Era il momento giusto per fare una mossa e il Governo italiano l’ha colto. Si tratta di capire, però, quanti siano disposti a discutere seriamente e coraggiosamente di pace. Josep Borrell, Alto rappresentante per le politiche di difesa e politica estera della Ue, ha commentato che sarà l’Ucraina a decidere le condizioni del cessate il fuoco. Il che va bene se vuol dire che la Ue farà pressioni. Se invece vuol dire «o le condizioni di Kiev o nulla», allora siamo punto e a capo. L’Ucraina rivuole Donbass e Crimea: potrà avvenire solo in seguito a una catastrofica sconfitta della Russia, al momento lontana. Non a caso molti analisti, negli Stati Uniti, avvertono che senza sacrifici territoriali da parte dell’Ucraina (insieme, ovvio, a una più o meno parziale ritirata della Russia) le prospettive di pace sono vicine allo zero.

C’è un altro problema. La proposta italiana è ragionevole e, soprattutto, non incontra ostilità da parte degli Usa (che, anzi, incoraggiano Draghi) ed è seguita con una sorta di silenzio-assenso di Regno Unito e Polonia, i Paesi più decisi a perseguire la sconfitta sul campo della Russia. Però è tanto (troppo?) vicina a quanto, forse strumentalmente, comunque già chiedeva la Russia prima del conflitto. Nel nuovo scenario, la Russia guadagnerebbe l’impegno a discutere di un nuovo assetto della sicurezza globale (ma i risultati sarebbero da vedere) e la garanzia che l’Ucraina non entrerà nella Nato (cosa che anche prima pareva piuttosto ipotetica), mentre dovrebbe riaprire la partita su Donbass e Crimea che ora sono sotto il suo controllo.

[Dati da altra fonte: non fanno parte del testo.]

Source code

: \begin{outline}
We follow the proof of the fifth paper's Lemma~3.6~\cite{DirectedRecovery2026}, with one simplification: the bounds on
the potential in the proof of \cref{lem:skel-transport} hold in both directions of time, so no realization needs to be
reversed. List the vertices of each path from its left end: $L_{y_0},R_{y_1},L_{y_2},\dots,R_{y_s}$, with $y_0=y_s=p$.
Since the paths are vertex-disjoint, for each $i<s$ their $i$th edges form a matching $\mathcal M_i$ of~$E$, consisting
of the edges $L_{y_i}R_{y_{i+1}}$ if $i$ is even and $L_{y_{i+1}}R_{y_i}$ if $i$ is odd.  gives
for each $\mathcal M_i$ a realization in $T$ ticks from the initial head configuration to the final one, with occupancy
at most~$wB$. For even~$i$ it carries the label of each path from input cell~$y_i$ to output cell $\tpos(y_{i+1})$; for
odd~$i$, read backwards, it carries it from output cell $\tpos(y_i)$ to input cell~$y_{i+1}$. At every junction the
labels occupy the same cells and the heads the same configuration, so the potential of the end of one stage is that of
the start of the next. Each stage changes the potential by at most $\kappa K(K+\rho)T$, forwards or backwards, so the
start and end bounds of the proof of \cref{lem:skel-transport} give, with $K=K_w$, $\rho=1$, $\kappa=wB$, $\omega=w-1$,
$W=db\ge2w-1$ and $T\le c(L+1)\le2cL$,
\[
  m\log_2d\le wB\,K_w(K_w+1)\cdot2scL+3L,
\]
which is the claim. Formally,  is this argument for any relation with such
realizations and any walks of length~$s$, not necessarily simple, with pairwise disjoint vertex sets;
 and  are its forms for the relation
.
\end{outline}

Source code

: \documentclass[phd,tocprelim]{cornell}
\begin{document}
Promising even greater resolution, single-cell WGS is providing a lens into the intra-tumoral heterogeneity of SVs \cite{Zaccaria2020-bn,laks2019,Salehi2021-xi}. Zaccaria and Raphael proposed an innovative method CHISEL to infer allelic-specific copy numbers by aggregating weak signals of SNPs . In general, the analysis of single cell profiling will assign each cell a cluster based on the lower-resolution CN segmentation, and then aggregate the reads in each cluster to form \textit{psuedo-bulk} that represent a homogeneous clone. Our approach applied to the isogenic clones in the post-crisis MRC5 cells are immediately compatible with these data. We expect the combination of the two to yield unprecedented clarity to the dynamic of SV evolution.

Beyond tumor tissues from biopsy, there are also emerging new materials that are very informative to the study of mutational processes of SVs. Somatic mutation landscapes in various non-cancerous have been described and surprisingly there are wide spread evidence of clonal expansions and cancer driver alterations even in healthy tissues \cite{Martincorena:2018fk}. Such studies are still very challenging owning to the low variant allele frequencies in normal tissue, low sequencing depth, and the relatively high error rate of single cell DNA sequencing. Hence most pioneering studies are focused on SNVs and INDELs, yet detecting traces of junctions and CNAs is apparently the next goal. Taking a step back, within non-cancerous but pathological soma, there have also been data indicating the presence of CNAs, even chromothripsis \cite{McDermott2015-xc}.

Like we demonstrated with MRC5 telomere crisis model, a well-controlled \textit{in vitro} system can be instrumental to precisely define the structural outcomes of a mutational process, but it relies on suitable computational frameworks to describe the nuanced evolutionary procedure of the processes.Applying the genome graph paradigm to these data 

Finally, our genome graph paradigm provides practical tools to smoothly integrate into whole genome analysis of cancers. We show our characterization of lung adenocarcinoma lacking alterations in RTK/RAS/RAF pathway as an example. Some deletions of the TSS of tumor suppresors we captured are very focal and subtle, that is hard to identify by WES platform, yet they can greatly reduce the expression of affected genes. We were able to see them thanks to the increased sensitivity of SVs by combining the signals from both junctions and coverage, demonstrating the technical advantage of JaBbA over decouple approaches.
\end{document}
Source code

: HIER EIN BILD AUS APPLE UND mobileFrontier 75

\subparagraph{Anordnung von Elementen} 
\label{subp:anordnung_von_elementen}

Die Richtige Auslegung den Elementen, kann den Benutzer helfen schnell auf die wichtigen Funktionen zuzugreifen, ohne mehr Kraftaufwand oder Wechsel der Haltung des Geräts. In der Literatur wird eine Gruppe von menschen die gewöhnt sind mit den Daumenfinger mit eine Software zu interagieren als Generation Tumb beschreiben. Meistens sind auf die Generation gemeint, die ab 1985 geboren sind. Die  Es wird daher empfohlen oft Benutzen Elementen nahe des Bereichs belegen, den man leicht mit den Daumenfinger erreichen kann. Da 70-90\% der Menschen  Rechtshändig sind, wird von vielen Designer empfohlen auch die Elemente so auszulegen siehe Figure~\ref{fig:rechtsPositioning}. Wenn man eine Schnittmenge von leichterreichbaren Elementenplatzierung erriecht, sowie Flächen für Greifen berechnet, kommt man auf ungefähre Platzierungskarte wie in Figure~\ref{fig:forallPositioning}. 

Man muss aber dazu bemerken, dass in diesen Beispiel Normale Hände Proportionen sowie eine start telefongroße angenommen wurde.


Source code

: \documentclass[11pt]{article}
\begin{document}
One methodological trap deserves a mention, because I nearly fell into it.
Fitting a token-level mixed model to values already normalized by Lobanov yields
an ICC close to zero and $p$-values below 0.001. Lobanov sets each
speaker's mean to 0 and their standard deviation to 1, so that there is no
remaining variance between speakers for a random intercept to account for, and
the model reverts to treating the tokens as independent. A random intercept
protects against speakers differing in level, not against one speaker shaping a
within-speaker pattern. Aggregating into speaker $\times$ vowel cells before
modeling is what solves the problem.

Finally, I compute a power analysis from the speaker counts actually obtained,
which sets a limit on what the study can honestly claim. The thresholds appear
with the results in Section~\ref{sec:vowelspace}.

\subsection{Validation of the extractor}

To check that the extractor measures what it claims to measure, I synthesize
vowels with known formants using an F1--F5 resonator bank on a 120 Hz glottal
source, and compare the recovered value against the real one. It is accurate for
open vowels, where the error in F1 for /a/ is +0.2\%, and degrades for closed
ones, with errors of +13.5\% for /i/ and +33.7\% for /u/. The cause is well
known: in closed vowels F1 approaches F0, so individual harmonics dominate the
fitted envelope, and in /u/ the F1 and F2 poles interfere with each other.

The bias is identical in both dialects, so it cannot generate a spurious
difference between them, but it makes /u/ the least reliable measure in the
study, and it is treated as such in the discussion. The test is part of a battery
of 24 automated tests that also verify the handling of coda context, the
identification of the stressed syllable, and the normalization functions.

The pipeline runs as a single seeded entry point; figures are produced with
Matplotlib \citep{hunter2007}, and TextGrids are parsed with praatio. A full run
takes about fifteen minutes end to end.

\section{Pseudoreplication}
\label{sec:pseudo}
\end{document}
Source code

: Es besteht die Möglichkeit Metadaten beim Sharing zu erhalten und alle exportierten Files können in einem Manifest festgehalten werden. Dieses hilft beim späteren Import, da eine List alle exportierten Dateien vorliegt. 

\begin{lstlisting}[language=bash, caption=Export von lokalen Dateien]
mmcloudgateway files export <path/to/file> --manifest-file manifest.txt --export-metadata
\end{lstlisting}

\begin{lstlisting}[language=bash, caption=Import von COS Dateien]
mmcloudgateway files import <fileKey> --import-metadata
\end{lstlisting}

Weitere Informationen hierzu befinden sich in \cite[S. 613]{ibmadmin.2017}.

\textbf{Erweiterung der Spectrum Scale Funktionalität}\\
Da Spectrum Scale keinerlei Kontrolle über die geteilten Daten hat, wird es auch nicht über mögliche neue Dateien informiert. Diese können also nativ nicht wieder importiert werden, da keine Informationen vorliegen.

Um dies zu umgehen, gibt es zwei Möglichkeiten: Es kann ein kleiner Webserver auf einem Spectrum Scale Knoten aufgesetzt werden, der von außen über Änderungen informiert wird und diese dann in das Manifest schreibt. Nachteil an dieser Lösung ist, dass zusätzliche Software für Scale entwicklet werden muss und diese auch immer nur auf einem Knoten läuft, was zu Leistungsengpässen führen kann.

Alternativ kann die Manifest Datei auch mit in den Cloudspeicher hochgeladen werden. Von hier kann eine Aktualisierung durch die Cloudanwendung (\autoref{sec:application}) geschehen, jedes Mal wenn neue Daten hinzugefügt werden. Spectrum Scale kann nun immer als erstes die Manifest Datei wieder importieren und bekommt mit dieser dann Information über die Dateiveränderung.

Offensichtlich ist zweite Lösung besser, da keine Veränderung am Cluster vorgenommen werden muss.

È difficile che Putin accetti. Per questa guerra, che gli sta costando così cara, ha messo a rischio la stabilità economica della Russia e il benessere dei suoi cittadini, ha compromesso forse per sempre una quantità enorme di relazioni internazionali, ha sconvolto equilibri (si pensi a Svezia e Finlandia) che parevano immutabili. Può abbandonare così, senza un vero risultato, senza una vera vittoria? Tanto più che la percezione della guerra, se non l’andamento delle operazioni sul campo, negli ultimi giorni è sembrata cambiare corso. Da quando quasi 2mila soldati ucraini si sono arresi a Mariupol (e secondo il ministro Shoigu il totale, in un mese e mezzo d’assedio, è di oltre 3mila), le truppe russe sembrano rinfrancate. Forse sta facendo effetto il lungo lavoro ai fianchi delle infrastrutture ucraine. Ma nel Donbass, come ha detto lo stesso Zelensky, la lotta è durissima e i russi sembrano rinunciare a uno sfondamento generale per provare a chiudere dentro sacche reparti sparsi di soldati ucraini. Anche questo, se è vero, contribuirà a rendere meno malleabile il Cremlino. Però la proposta italiana è utile perché serve a parlare di pace. E se Draghi è abile anche solo la metà di quel che sembra, sta già immaginando qualche altro «amo» per tenere Kiev e Mosca agganciati al suo discorso.